| ACTIVITY |
Every line below between the line holding "mtg-autoproxy tool: https://github.com/ndepaola/mtg-autoproxy)." and the line holding "should fix it!", inclusive, should be repeated exactly, and all other lines omitted.

| DATA TO PROCESS |

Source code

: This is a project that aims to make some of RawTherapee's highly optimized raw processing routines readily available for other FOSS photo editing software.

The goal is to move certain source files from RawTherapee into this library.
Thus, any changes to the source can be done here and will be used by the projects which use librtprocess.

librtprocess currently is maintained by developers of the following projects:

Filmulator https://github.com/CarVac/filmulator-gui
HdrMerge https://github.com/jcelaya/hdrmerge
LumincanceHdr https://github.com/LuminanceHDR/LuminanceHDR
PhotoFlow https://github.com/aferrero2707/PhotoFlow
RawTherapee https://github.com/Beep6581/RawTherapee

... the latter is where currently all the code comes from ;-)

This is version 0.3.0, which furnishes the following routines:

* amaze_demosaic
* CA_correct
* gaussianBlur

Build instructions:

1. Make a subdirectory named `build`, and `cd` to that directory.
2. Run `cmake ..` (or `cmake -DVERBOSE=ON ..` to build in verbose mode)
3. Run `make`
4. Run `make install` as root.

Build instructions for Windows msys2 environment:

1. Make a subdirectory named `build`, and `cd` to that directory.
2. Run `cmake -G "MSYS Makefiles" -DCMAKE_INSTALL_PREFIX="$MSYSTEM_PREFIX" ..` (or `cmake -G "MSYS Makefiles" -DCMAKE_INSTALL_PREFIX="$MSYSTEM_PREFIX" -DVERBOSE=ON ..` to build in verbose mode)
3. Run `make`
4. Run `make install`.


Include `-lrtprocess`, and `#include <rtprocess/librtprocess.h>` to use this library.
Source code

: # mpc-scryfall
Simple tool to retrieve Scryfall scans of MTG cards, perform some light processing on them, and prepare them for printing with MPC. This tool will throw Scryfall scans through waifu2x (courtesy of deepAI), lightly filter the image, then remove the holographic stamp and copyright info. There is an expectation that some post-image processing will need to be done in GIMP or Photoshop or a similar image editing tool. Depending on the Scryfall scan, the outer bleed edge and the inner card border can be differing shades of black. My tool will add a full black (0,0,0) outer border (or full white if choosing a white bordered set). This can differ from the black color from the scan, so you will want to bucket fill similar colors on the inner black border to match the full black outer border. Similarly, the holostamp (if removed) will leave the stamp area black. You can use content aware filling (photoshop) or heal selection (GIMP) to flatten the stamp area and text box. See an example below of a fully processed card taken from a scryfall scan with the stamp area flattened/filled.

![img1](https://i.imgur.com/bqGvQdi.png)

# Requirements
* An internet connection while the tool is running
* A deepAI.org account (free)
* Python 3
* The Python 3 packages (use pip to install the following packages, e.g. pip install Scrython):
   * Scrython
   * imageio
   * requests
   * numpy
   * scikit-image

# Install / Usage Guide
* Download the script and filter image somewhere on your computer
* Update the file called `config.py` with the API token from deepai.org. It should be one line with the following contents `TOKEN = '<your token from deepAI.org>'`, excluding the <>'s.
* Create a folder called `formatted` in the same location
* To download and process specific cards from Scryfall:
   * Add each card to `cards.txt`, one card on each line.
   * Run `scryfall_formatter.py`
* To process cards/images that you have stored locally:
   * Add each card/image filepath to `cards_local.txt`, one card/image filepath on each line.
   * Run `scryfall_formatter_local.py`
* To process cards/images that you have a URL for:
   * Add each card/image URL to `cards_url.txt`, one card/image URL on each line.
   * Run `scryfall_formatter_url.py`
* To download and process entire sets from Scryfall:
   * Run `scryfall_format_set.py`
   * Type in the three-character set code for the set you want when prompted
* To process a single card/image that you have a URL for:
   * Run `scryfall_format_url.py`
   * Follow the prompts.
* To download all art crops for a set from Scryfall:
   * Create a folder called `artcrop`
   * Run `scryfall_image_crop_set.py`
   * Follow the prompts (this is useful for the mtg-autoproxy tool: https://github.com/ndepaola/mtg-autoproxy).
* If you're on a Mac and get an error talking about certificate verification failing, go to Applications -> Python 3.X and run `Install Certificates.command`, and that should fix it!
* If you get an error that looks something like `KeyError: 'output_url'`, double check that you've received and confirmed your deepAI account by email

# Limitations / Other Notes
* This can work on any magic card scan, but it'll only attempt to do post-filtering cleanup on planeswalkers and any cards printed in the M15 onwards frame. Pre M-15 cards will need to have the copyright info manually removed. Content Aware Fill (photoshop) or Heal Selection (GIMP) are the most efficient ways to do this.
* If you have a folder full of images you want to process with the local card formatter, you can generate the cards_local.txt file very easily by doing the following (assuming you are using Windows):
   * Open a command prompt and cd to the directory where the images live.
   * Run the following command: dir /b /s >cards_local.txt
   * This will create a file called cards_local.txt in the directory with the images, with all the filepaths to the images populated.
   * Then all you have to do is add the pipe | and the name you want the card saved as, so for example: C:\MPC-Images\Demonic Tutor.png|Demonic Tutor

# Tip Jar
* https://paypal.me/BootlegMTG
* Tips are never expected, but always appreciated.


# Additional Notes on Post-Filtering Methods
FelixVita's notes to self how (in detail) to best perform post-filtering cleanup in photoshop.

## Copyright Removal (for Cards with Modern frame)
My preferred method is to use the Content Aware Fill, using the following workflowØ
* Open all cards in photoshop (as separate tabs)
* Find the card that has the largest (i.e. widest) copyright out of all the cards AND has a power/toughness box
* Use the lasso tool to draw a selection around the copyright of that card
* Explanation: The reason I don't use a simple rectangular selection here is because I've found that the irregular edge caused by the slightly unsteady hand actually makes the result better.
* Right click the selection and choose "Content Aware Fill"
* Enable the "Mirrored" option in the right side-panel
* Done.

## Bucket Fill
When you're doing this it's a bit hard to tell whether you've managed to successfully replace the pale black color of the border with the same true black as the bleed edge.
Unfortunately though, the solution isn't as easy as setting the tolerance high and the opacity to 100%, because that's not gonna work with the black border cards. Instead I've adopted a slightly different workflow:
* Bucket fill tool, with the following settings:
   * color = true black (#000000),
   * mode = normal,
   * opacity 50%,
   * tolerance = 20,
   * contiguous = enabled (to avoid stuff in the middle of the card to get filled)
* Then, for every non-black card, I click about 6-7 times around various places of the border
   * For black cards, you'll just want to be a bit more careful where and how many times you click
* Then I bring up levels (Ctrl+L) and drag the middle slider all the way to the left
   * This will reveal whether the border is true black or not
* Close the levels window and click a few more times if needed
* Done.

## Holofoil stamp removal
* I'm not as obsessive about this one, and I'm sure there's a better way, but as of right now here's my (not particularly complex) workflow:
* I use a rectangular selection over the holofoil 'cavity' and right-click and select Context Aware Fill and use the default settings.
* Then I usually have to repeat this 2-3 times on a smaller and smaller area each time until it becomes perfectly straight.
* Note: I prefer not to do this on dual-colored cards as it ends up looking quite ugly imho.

| OUTPUT FOR THIS EXERCISE |
   * Follow the prompts (this is useful for the mtg-autoproxy tool: https://github.com/ndepaola/mtg-autoproxy).
* If you're on a Mac and get an error talking about certificate verification failing, go to Applications -> Python 3.X and run `Install Certificates.command`, and that should fix it!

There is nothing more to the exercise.